Laissant filer les heures, une respiration après l’autre, Andréa reprend son souffle, avec la sensation d’avoir été en apnée une seconde de trop. Petit à petit, la jeune femme arrive à se changer les idées, à penser que la vie mérite d’être vécue. Alors elle se met à courir, juste un peu, pour vider l’air néfaste qui encombre encore ses poumons. À bout de souffle, elle s’allonge au milieu des coquelicots. L’odeur de la campagne, le ciel azur, le soleil crépitant. Elle s’amuse à contempler les quelques nuages, blancs comme neige, qui passent par là. Andy laisse aller son imagination, leur donne un nom, une forme. Elle se sent enfant, dans un cocon délicat. Mais les vilaines pensées reviennent les unes derrière les autres, elle les chasse tant bien que mal. 
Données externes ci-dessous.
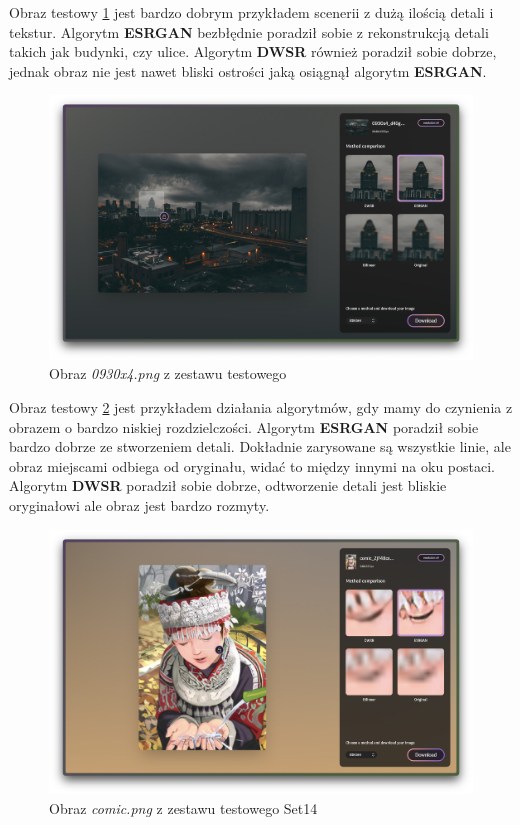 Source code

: Obraz testowy \ref{fig:image103} jest bardzo dobrym przykładem scenerii z dużą ilością detali i tekstur. Algorytm \textbf{ESRGAN} bezbłędnie poradził sobie z rekonstrukcją detali takich jak budynki, czy ulice. Algorytm \textbf{DWSR} również poradził sobie dobrze, jednak obraz nie jest nawet bliski ostrości jaką osiągnął algorytm \textbf{ESRGAN}.

\begin{figure}[H]
    \centering
    \includegraphics[width=0.9\linewidth]{Rozdziały/05.Porownanie_algorytmow/Obrazy/Zrzut ekranu 2023-12-12 o 14.12.20.jpg}  
    \caption{Obraz \textit{0930x4.png} z zestawu testowego \cite{guo2017deep}}
    \label{fig:image103}
\end{figure}

Obraz testowy \ref{fig:image104} jest przykładem działania algorytmów, gdy mamy do czynienia z obrazem o bardzo niskiej rozdzielczości. Algorytm \textbf{ESRGAN} poradził sobie bardzo dobrze ze stworzeniem detali. Dokładnie zarysowane są wszystkie linie, ale obraz miejscami odbiega od oryginału, widać to między innymi na oku postaci. Algorytm \textbf{DWSR} poradził sobie dobrze, odtworzenie detali jest bliskie oryginałowi ale obraz jest bardzo rozmyty.


\begin{figure}[H]
    \centering
    \includegraphics[width=0.9\linewidth]{Rozdziały/05.Porownanie_algorytmow/Obrazy/Zrzut ekranu comic.jpg}  
    \caption{Obraz \textit{comic.png} z zestawu testowego Set14 \cite{zeyde2010single}}
    \label{fig:image104}
\end{figure}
Le lendemain matin, Andréa se réveille avec le cœur serré et la tête embrumée. À peine six heures. Elle tourne dans son lit, reste allongée encore un peu, comme si le temps s’était figé. Un quart d’heure plus tard, elle arrive enfin à se décrocher de son matelas.

Chapitre 5

L’horloge affiche midi lorsque sa patronne passe devant son bureau pour aller déjeuner. Andréa trouve son portefeuille et ferme l’agence. Elle prend son téléphone et appelle Abigaëlle.

— Coucou toi ! Je meurs de faim, on mange toujours ensemble ce midi ? Je viens de me garer.